We estimate that endoscopy constitutes around 20% of Boston Scientific‘s value. The company has made a number of acquisitions to strengthen its endoscopic product portfolio in recent years. So why is it doing so? The medical devices market has become incredibly competitive, and mergers and acquisitions have become a norm for companies looking to streamline their medical device portfolios. Additionally, Boston Scientific is facing strong pricing pressure from new entrants, especially in interventional cardiology. To put things in perspective, Johnson & Johnson has exited much of the cardiovascular medical device business, owing to erosion of growth opportunities amid severe competition. This has prompted Boston Scientific to look towards endoscopy as a growth driver.
Our price estimate of $27 for Boston Scientific is in line with the market.
Market Growth/Adoption Warrants Investment
The worldwide endoscopy devices market is expected to grow at nearly 6% annually, and exceed $40 billion by the end of our forecast period. There are multiple factors driving this growth including an aging population in the U.S., Europe and Japan, growing preference for minimally invasive surgery and a large number of use cases for endoscopic devices including surgical operations, internal diagnosis and anatomical observations.
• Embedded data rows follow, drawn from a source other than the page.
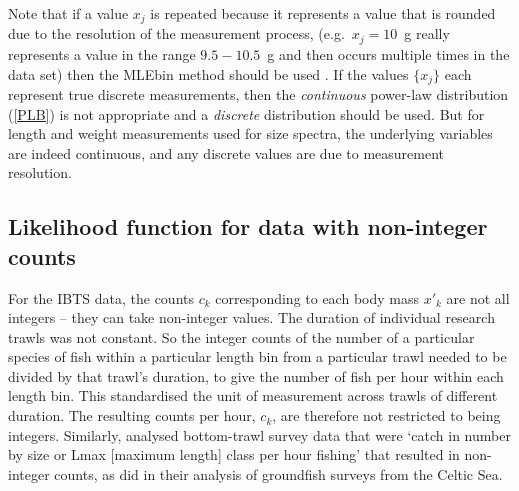 \documentclass[12pt, letter]{article}
\newcommand{\MEE}{erpbb17}     %
\begin{document}
Note that if a value $x_j$ is repeated because it represents a value that is
rounded due to the resolution of the measurement process, (e.g.~$x_j = 10$~g
really represents a value in the range $9.5-10.5$~g and then occurs multiple
times in the data set) then the MLEbin method should be used \citep{\MEE}. If
the values $\{ x_j \}$ each represent true discrete measurements, then the
\emph{continuous} power-law distribution (\ref{PLB}) is not appropriate and a
\emph{discrete} distribution should be used. But for
length and weight measurements used for size spectra, the underlying variables
are indeed continuous, and any discrete values are due to measurement
resolution.

\subsection{Likelihood function for data with non-integer counts\label{sec:likeNonInt}}


For the IBTS data, the counts $c_k$ corresponding to each body mass $x'_k$ are
not all integers -- they can take non-integer values. The duration of individual
research trawls was not constant. So the integer counts of the number of a
particular species of fish within a particular length bin from a particular
trawl needed to be divided by that trawl's duration, to give the number of fish
per hour within each length bin. This standardised the unit of measurement
across trawls of different duration. The resulting counts per hour, $c_k$, are
therefore not restricted to being integers. Similarly, \citet{dgpr05} analysed
bottom-trawl survey data that were `catch in number by size or Lmax [maximum
  length] class per hour fishing' that resulted in non-integer counts, as did
\citet{blan05} in their analysis of groundfish surveys from the Celtic Sea.
\end{document}
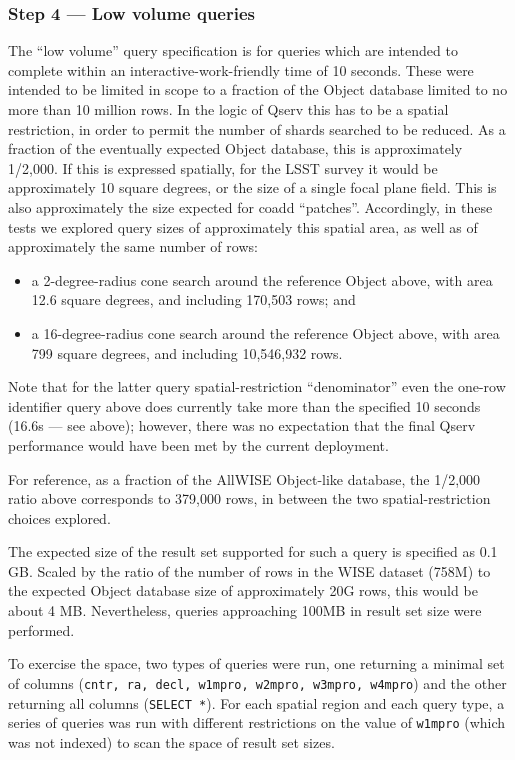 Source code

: \subsubsection{Step 4 --- Low volume queries}

The ``low volume'' query specification is for queries which are intended to complete within an interactive-work-friendly time of 10 seconds.
These were intended to be limited in scope to a fraction of the Object database limited to no more than 10 million rows.
In the logic of Qserv this has to be a spatial restriction, in order to permit the number of shards searched to be reduced.
As a fraction of the eventually expected Object database, this is approximately 1/2,000.
If this is expressed spatially, for the LSST survey it would be approximately 10 square degrees,
or the size of a single focal plane field.
This is also approximately the size expected for coadd ``patches''.
Accordingly, in these tests we explored query sizes of approximately this spatial area, as well as of approximately the same number of rows:

\begin{itemize}
\item{a 2-degree-radius cone search around the reference Object above, with area 12.6 square degrees,
and including 170,503 rows; and}
\item{a 16-degree-radius cone search around the reference Object above, with area 799 square degrees,
and including 10,546,932 rows.}
\end{itemize}

Note that for the latter query spatial-restriction ``denominator'' even the one-row identifier query above does currently take more than the specified 10 seconds (16.6s --- see above);
however, there was no expectation that the final Qserv performance would have been met by the current deployment.

For reference, as a fraction of the AllWISE Object-like database, the 1/2,000 ratio above corresponds to 379,000 rows, in between the two spatial-restriction choices explored.

The expected size of the result set supported for such a query is specified as 0.1 GB.
Scaled by the ratio of the number of rows in the WISE dataset (758M) to the expected Object database size of approximately 20G rows, this would be about 4 MB.
Nevertheless, queries approaching 100MB in result set size were performed.

To exercise the space, two types of queries were run, one returning a minimal set of columns (\texttt{cntr, ra, decl, w1mpro, w2mpro, w3mpro, w4mpro}) and the other returning all columns (\texttt{SELECT *}).
For each spatial region and each query type, a series of queries was run with different restrictions on the value of \verb|w1mpro| (which was not indexed) to scan the space of result set sizes.

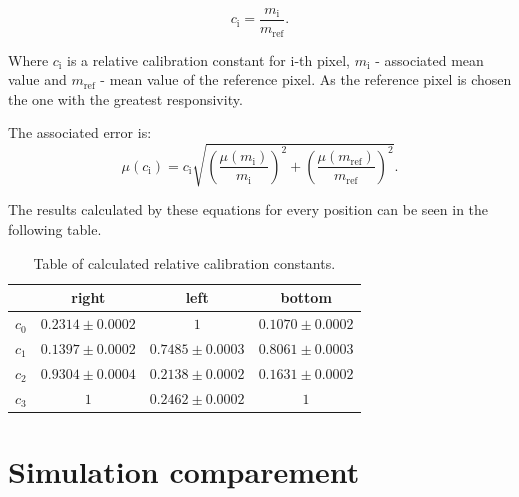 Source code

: \begin{equation}
c_{\textrm{i}} = \frac{m_{\textrm{i}}}{m_{\textrm{ref}}}.
\end{equation}

Where $c_{\textrm{i}}$ is a relative calibration constant for i-th pixel, $m_{\textrm{i}}$ - associated mean value and $m_{\textrm{ref}}$ - mean value of the reference pixel. As the reference pixel is chosen the one with the greatest responsivity. 
\par
The associated error is:
\begin{equation}
\mu(c_{\textrm{i}}) = c_{\textrm{i}} \sqrt{(\frac{\mu(m_{\textrm{i}})}{m_{\textrm{i}}})^2 + (\frac{\mu(m_{\textrm{ref}})}{m_{\textrm{ref}}})^2}.
\end{equation}

The results calculated by these equations for every position can be seen in the following table.

\begin{table}[H]
\centering
\begin{tabular}{|c|c|c|c|}
\hline
   & right & left & bottom \\ \hline
$c_0$ & $0.2314 \pm 0.0002$    & $1$   				   & $0.1070 \pm 0.0002$     \\ \hline
$c_1$ & $0.1397 \pm 0.0002$    & $0.7485 \pm 0.0003$   & $0.8061 \pm 0.0003$      \\ \hline
$c_2$ & $0.9304 \pm 0.0004$    & $0.2138 \pm 0.0002$   & $0.1631 \pm 0.0002$      \\ \hline
$c_3$ & $1$    				   & $0.2462 \pm 0.0002$   & $1$      \\ \hline
\end{tabular}
\caption{Table of calculated relative calibration constants.}
 \label{CalibConstTbl}
\end{table}



\section{Simulation comparement}



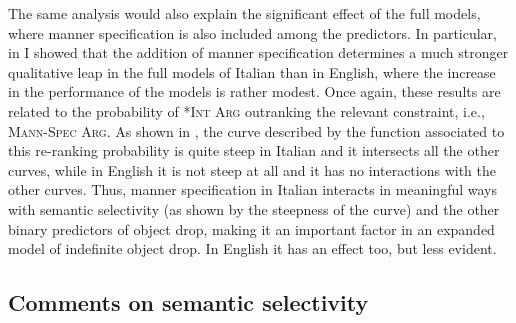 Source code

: The same analysis would also explain the significant effect of the full models, where manner specification is also included among the predictors. In particular, in  I showed that the addition of manner specification determines a much stronger qualitative leap in the full models of Italian than in English, where the increase in the performance of the models is rather modest. Once again, these results are related to the probability of \textsc{*Int Arg} outranking the relevant constraint, i.e., \textsc{Mann-Spec Arg}. As shown in , the curve described by the function associated to this re-ranking probability is quite steep in Italian and it intersects all the other curves, while in English it is not steep at all and it has no interactions with the other curves. Thus, manner specification in Italian interacts in meaningful ways with semantic selectivity (as shown by the steepness of the curve) and the other binary predictors of object drop, making it an important factor in an expanded model of indefinite object drop. In English it has an effect too, but less evident.


\subsection{Comments on semantic selectivity}


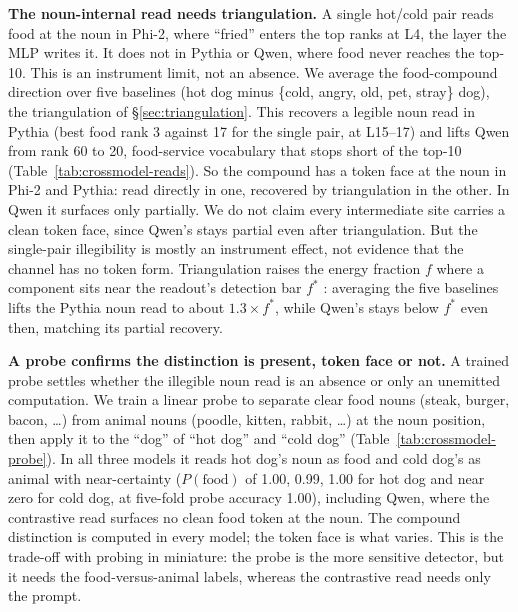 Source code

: \documentclass[11pt]{article}
\begin{document}
\textbf{The noun-internal read needs triangulation.} A single hot/cold pair
reads food at the noun in Phi-2, where ``fried'' enters the top ranks at L4, the
layer the MLP writes it. It does not in Pythia or Qwen, where food never reaches
the top-10. This is an instrument limit, not an absence. We average the
food-compound direction over five baselines (hot dog minus \{cold, angry, old,
pet, stray\} dog), the triangulation of \S\ref{sec:triangulation}. This recovers
a legible noun read in Pythia (best food rank 3 against 17 for the single pair,
at L15--17) and lifts Qwen from rank 60 to 20, food-service vocabulary that stops
short of the top-10 (Table~\ref{tab:crossmodel-reads}). So the compound has a token face at the noun in Phi-2 and
Pythia: read directly in one, recovered by triangulation in the other. In Qwen
it surfaces only partially. We do not claim every intermediate site carries a
clean token face, since Qwen's stays partial even after triangulation. But the
single-pair illegibility is mostly an instrument effect, not evidence that the
channel has no token form. Triangulation raises the energy fraction $f$ where a
component sits near the readout's detection bar $f^{*}$
\citep{tuomi2026visibility}: averaging the five baselines lifts the Pythia noun
read to about $1.3\times f^{*}$, while Qwen's stays below $f^{*}$ even then,
matching its partial recovery.

\textbf{A probe confirms the distinction is present, token face or not.} A
trained probe settles whether the illegible noun read is an absence or only an
unemitted computation. We train a linear probe to separate clear food nouns
(steak, burger, bacon, \ldots) from animal nouns (poodle, kitten, rabbit, \ldots)
at the noun position, then apply it to the ``dog'' of ``hot dog'' and ``cold
dog'' (Table~\ref{tab:crossmodel-probe}). In all three models it reads hot dog's
noun as food and cold dog's as animal with near-certainty ($P(\text{food})$ of
1.00, 0.99, 1.00 for hot dog and near zero for cold dog, at five-fold probe
accuracy 1.00), including Qwen, where the contrastive read surfaces no clean food
token at the noun. The compound distinction is computed in every model; the token
face is what varies. This is the trade-off with probing in miniature: the probe
is the more sensitive detector, but it needs the food-versus-animal labels,
whereas the contrastive read needs only the prompt.
\end{document}
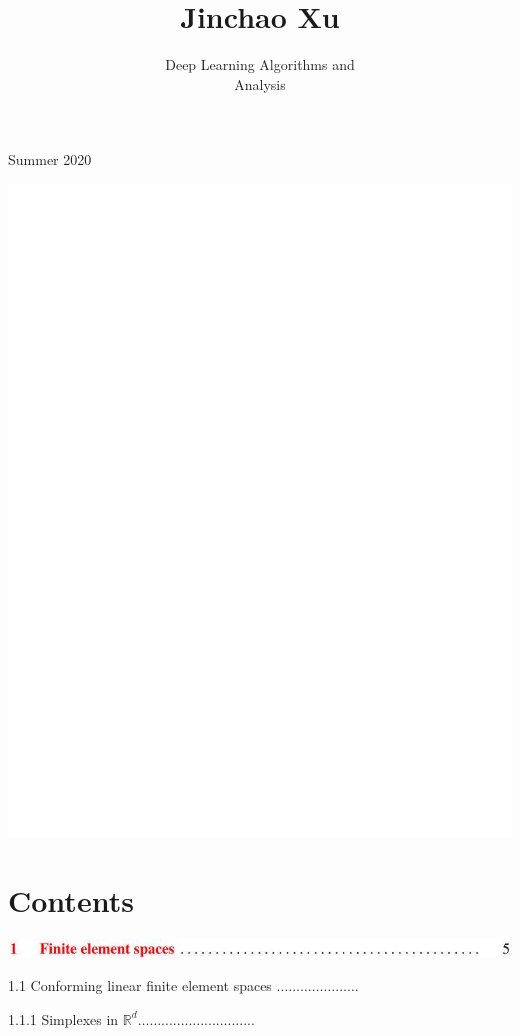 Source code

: \documentclass[10pt]{article}
\title{Jinchao Xu }
\author{Deep Learning Algorithms and\\
Analysis}
\date{}
\begin{document}
\maketitle

Summer 2020

\includegraphics[max width=\textwidth]{2022_01_05_15c63bf4a948497c30d9g-02}

\section{Contents}
\includegraphics[max width=\textwidth]{2022_01_05_15c63bf4a948497c30d9g-03}

1.1 Conforming linear finite element spaces $\ldots \ldots \ldots \ldots \ldots \ldots \ldots$

1.1.1 Simplexes in $\mathbb{R}^{d} \ldots \ldots . . . . . . . . . . . . . . . . . . . . . . . .$
\end{document}
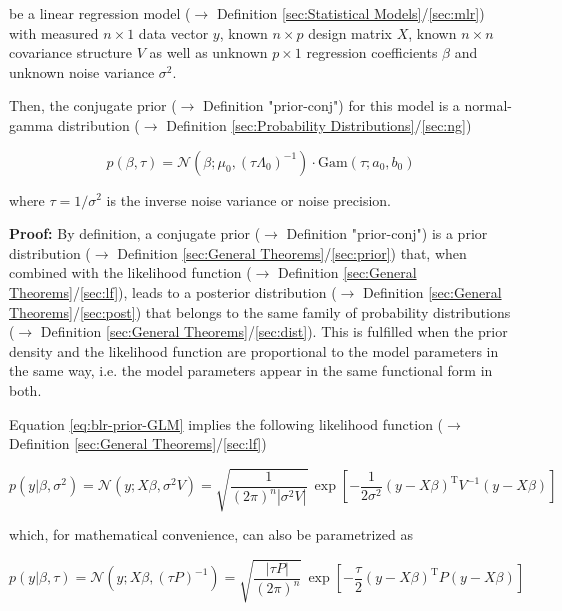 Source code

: \documentclass[a4paper,12pt,twoside]{book}
\begin{document}
be a linear regression model ($\rightarrow$ Definition \ref{sec:Statistical Models}/\ref{sec:mlr}) with measured $n \times 1$ data vector $y$, known $n \times p$ design matrix $X$, known $n \times n$ covariance structure $V$ as well as unknown $p \times 1$ regression coefficients $\beta$ and unknown noise variance $\sigma^2$.

Then, the conjugate prior ($\rightarrow$ Definition "prior-conj") for this model is a normal-gamma distribution ($\rightarrow$ Definition \ref{sec:Probability Distributions}/\ref{sec:ng})

\begin{equation} \label{eq:blr-prior-GLM-NG-prior}
p(\beta,\tau) = \mathcal{N}(\beta; \mu_0, (\tau \Lambda_0)^{-1}) \cdot \mathrm{Gam}(\tau; a_0, b_0)
\end{equation}

where $\tau = 1/\sigma^2$ is the inverse noise variance or noise precision.


\vspace{1em}
\textbf{Proof:} By definition, a conjugate prior ($\rightarrow$ Definition "prior-conj") is a prior distribution ($\rightarrow$ Definition \ref{sec:General Theorems}/\ref{sec:prior}) that, when combined with the likelihood function ($\rightarrow$ Definition \ref{sec:General Theorems}/\ref{sec:lf}), leads to a posterior distribution ($\rightarrow$ Definition \ref{sec:General Theorems}/\ref{sec:post}) that belongs to the same family of probability distributions ($\rightarrow$ Definition \ref{sec:General Theorems}/\ref{sec:dist}). This is fulfilled when the prior density and the likelihood function are proportional to the model parameters in the same way, i.e. the model parameters appear in the same functional form in both.

Equation \eqref{eq:blr-prior-GLM} implies the following likelihood function ($\rightarrow$ Definition \ref{sec:General Theorems}/\ref{sec:lf})

\begin{equation} \label{eq:blr-prior-GLM-LF-class}
p(y|\beta,\sigma^2) = \mathcal{N}(y; X \beta, \sigma^2 V) = \sqrt{\frac{1}{(2 \pi)^n |\sigma^2 V|}} \, \exp\left[ -\frac{1}{2 \sigma^2} (y-X\beta)^\mathrm{T} V^{-1} (y-X\beta) \right]
\end{equation}

which, for mathematical convenience, can also be parametrized as

\begin{equation} \label{eq:blr-prior-GLM-LF-Bayes}
p(y|\beta,\tau) = \mathcal{N}(y; X \beta, (\tau P)^{-1}) = \sqrt{\frac{|\tau P|}{(2 \pi)^n}} \, \exp\left[ -\frac{\tau}{2} (y-X\beta)^\mathrm{T} P (y-X\beta) \right]
\end{equation}
\end{document}
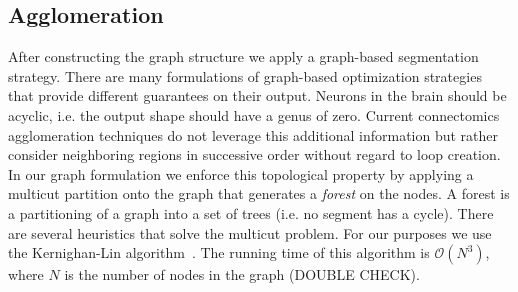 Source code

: \subsection{Agglomeration}

After constructing the graph structure we apply a graph-based segmentation strategy. 
There are many formulations of graph-based optimization strategies that provide different guarantees on their output. 
Neurons in the brain should be acyclic, i.e. the output shape should have a genus of zero. 
Current connectomics agglomeration techniques do not leverage this additional information but rather consider neighboring regions in successive order without regard to loop creation. 
In our graph formulation we enforce this topological property by applying a multicut partition onto the graph that generates a \textit{forest} on the nodes. 
A forest is a partitioning of a graph into a set of trees (i.e. no segment has a cycle). 
There are several heuristics that solve the multicut problem. For our purposes we use the Kernighan-Lin algorithm~\cite{kernighan1970efficient}.
The running time of this algorithm is $\mathcal{O}(N^3)$, where $N$ is the number of nodes in the graph (DOUBLE CHECK).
There has been a consistent increase in the incidence of cancer, gastrointestinal diseases, and other chronic diseases, which can be attributed to the aging population, growing incidence of obesity and lifestyle related factors. Additionally, the improvement in visualization and diagnosis technology, accompanied by higher awareness of advantages among medical professionals, is driving growth. The market is dominated by flexible endoscopes, and this is likely to continue because of the variety of conditions these endoscopes are used for. Boston Scientific has several products in this category.
Competitive Pressure In Other Areas
While the endoscopic devices market is quite competitive, Boston Scientific is facing even greater competitive pressure in some of its other key segments including interventional cardiology, pacemakers and defibrillators, which together account for nearly 50% of its valuation, according to our estimates. The company has seen its market share decline significantly in these areas and it makes sense for it to invest in the growing endoscopic device market.
The stent market is very competitive and has a number of competitors including Medtronic, Abbott Labs and others vying for market share. Additionally, Boston Scientific’s coronary stent sales, which are part of the interventional cardiology division, have declined due to issues surrounding the performance of some of its drug-eluting stents. Overall, many newer entrants have adopted aggressive pricing strategies and Boston Scientific has focused on cutting costs and differentiating its products in order to stay competitive.